**THE PROBLEM:** Skipping each picture, output the entries exactly as they stand below.

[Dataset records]
BEGIN
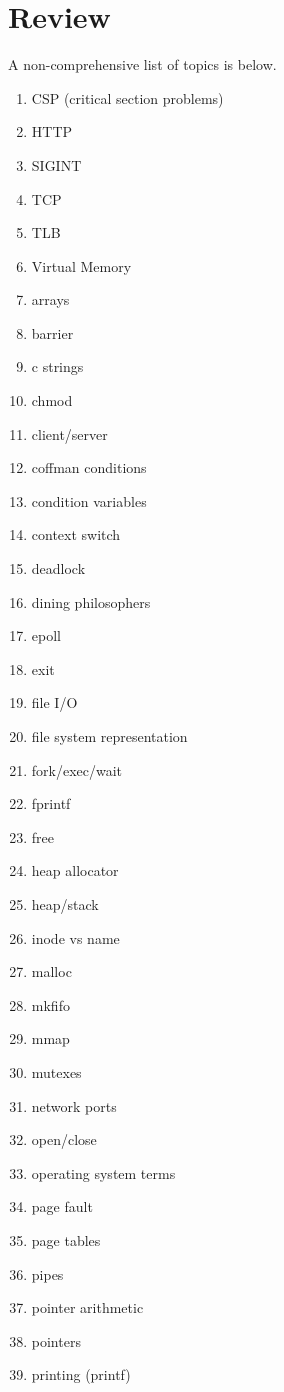 \chapter{Review}

A non-comprehensive list of topics is below.

\begin{enumerate}
\item CSP (critical section problems)
\item HTTP
\item SIGINT
\item TCP
\item TLB
\item Virtual Memory
\item arrays
\item barrier
\item c strings
\item chmod
\item client/server
\item coffman conditions
\item condition variables
\item context switch
\item deadlock
\item dining philosophers
\item epoll
\item exit
\item file I/O
\item file system representation
\item fork/exec/wait
\item fprintf
\item free
\item heap allocator
\item heap/stack
\item inode vs name
\item malloc
\item mkfifo
\item mmap
\item mutexes
\item network ports
\item open/close
\item operating system terms
\item page fault
\item page tables
\item pipes
\item pointer arithmetic
\item pointers
\item printing (printf)

\end{enumerate}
END
**FINISHED EXERCISE:**
 \chapter{Review}

A non-comprehensive list of topics is below.

\begin{enumerate}
\item CSP (critical section problems)
\item HTTP
\item SIGINT
\item TCP
\item TLB
\item Virtual Memory
\item arrays
\item barrier
\item c strings
\item chmod
\item client/server
\item coffman conditions
\item condition variables
\item context switch
\item deadlock
\item dining philosophers
\item epoll
\item exit
\item file I/O
\item file system representation
\item fork/exec/wait
\item fprintf
\item free
\item heap allocator
\item heap/stack
\item inode vs name
\item malloc
\item mkfifo
\item mmap
\item mutexes
\item network ports
\item open/close
\item operating system terms
\item page fault
\item page tables
\item pipes
\item pointer arithmetic
\item pointers
\item printing (printf)

\end{enumerate}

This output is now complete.